Scam 2: Github Links Don’t Prove Anything
A common move is for a project to post links to Github claiming the source code matches their deployed smart contract. Don’t fall for it. A code snippet or a Github repo is not proof of anything.
There is absolutely no guarantee that the code posted to Github is the actual code deployed onto the blockchain.
Anyone can post clean-looking code to Github while deploying something completely different on-chain.
How Code Verification on Etherscan Works
When Solidity is compiled, it produces EVM bytecode. Looking at raw EVM instructions is practically impossible to audit.

The way verification works: a developer provides their source code, you compile it, and verify that it produces the same EVM bytecode as what’s deployed on-chain. Etherscan makes this process straightforward.

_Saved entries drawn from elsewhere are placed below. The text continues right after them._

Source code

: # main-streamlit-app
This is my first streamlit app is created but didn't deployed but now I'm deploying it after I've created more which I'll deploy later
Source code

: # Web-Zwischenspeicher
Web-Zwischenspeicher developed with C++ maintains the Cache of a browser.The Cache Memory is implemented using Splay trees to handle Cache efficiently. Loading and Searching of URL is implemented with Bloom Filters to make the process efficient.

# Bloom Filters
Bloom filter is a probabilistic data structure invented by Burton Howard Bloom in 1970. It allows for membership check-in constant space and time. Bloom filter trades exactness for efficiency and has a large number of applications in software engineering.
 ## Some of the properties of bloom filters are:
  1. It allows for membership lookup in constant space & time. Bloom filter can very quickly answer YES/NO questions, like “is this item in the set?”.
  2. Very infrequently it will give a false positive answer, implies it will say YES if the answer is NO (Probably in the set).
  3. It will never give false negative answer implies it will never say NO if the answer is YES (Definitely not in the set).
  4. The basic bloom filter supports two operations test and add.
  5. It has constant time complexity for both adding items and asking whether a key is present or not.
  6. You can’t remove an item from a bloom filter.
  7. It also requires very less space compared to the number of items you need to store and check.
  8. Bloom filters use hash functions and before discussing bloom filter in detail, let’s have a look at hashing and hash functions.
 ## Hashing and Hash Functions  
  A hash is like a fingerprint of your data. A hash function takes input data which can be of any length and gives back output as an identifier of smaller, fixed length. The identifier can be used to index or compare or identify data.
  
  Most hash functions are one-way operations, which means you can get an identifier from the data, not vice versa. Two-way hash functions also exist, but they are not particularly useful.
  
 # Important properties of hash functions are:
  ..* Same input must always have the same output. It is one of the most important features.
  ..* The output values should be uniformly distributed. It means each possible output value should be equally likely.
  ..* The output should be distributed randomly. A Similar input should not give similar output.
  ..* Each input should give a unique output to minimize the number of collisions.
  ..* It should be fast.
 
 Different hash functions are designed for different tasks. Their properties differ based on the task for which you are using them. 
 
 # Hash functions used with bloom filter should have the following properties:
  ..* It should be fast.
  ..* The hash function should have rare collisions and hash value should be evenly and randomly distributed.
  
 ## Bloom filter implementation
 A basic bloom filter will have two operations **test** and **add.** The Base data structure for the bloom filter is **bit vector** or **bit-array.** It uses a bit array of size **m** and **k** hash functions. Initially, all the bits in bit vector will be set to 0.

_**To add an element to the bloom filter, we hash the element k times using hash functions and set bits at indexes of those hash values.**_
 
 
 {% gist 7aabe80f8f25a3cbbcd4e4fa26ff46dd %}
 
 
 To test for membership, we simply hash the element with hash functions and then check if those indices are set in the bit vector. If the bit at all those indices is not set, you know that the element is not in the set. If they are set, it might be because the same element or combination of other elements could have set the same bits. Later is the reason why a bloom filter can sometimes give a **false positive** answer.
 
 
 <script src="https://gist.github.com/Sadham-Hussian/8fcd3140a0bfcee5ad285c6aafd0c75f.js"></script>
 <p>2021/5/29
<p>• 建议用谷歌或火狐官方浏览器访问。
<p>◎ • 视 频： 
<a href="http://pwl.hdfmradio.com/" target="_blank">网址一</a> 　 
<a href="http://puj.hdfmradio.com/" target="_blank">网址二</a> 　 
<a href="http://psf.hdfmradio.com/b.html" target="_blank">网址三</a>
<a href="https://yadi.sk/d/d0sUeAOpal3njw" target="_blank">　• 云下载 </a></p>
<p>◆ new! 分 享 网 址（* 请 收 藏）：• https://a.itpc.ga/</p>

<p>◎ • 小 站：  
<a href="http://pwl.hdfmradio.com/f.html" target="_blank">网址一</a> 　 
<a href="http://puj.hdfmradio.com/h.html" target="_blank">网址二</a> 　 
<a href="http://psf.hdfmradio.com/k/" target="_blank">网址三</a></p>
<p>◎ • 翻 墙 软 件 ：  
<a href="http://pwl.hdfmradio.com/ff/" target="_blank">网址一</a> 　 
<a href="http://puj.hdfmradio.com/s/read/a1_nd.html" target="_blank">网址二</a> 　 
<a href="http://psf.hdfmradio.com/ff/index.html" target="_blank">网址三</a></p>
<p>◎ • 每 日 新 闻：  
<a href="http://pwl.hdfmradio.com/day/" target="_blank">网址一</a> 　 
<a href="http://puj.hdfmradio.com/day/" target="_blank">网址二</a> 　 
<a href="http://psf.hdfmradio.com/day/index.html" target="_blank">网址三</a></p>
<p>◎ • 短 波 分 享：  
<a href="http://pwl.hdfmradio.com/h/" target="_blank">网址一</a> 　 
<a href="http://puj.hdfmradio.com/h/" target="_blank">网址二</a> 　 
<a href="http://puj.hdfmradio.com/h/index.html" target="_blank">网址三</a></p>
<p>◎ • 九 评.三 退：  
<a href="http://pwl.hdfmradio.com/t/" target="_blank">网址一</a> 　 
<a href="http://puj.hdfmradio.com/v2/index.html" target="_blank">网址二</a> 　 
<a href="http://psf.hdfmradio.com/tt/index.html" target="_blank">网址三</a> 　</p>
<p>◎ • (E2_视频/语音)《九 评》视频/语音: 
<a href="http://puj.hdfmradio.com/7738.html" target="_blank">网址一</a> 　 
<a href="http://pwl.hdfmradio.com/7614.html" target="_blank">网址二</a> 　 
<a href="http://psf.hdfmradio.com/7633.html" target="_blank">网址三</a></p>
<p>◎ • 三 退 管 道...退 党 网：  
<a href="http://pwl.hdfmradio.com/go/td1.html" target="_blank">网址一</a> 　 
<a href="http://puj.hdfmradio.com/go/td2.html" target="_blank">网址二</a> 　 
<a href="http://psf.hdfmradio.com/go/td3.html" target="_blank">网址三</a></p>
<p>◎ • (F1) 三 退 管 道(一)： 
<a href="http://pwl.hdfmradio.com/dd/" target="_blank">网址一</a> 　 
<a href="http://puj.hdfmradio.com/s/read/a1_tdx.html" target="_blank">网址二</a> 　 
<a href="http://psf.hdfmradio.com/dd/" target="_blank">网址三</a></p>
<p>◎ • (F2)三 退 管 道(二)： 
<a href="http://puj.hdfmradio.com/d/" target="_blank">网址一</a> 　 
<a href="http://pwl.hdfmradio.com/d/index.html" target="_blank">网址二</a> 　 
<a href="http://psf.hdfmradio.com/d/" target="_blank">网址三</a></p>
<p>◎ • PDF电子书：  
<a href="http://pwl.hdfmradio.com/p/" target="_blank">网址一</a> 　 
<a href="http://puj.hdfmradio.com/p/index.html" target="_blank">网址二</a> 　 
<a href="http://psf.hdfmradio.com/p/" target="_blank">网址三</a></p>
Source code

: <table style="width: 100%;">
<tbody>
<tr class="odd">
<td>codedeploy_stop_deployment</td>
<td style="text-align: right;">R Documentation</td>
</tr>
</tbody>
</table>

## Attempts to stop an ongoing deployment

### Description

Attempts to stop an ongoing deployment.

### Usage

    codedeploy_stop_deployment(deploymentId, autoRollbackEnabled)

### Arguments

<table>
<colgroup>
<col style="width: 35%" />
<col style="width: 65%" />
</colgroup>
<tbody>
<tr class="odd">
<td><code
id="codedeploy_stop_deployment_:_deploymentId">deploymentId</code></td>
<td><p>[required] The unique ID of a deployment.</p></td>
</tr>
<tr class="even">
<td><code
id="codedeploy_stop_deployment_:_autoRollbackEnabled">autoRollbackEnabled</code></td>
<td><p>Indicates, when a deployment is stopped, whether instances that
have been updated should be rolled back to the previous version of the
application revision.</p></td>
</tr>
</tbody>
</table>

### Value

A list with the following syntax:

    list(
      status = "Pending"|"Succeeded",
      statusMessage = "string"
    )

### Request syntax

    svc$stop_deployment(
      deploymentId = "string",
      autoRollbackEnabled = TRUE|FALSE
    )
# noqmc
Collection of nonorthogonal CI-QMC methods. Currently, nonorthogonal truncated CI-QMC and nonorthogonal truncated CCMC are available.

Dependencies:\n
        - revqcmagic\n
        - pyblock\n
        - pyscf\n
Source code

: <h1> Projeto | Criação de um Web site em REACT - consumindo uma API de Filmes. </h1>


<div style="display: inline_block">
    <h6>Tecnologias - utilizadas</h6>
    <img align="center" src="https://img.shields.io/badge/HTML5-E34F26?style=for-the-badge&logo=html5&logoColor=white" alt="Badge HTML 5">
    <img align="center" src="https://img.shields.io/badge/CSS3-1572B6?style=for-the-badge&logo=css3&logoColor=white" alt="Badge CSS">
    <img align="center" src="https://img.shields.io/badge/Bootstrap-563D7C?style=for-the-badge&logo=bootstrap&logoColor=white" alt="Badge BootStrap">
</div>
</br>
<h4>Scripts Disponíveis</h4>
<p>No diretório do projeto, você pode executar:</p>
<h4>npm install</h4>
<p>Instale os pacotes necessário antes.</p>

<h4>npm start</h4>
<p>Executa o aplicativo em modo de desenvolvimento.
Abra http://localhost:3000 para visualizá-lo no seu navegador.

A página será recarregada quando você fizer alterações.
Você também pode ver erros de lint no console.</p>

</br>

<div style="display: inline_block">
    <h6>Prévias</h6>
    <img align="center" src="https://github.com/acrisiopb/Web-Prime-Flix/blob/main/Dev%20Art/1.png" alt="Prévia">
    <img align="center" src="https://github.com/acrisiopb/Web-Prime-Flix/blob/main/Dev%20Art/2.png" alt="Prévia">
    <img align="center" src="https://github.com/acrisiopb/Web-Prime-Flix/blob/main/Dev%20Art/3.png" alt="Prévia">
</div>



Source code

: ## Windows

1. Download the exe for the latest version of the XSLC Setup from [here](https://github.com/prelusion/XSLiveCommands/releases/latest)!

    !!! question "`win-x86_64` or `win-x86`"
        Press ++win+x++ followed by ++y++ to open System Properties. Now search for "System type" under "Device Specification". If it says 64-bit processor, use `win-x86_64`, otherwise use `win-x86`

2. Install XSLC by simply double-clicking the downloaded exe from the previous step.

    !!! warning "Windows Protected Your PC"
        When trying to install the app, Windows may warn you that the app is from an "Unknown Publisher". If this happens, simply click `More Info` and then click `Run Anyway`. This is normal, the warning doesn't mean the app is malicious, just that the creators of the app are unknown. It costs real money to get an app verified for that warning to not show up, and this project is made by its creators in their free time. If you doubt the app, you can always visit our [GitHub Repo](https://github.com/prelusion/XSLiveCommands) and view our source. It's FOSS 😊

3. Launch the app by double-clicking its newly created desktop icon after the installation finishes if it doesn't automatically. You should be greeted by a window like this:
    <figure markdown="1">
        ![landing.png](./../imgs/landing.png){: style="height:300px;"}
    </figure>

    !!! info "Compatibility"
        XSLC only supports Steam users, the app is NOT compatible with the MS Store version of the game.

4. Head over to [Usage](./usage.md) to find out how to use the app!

Demand that developers provide actual source code and verify it matches their deployed contracts. If they won’t do it, walk away.
Why This May Not Be Enough
Even with verified source code, you’re not completely safe. Take eth.rip as an example: it has one payable function called burn(). But a malicious developer could easily add a stealYourMoney() function alongside it.
Here’s where MetaMask has a critical flaw:

MetaMask only tells you how many bytes of data you’re sending. It doesn’t tell you whether you’re calling burn() or thanksForYourMoneyIdiot(). This is a huge issue with contracts that have thousands of lines of code and subtly hidden nefarious functions.
MetaMask Needs to Get This Done ASAP
There’s an open issue tracking this: MetaMask #2847
The entire point of blockchains is trustless systems. I’m optimistic about the future we are building. When organizations say “Trust us”, we say “Code or GTFO”.
Go Burn Some ETH
I built eth.rip as a way to provably burn ETH while attaching an immortal message to the blockchain. Go verify the code yourself.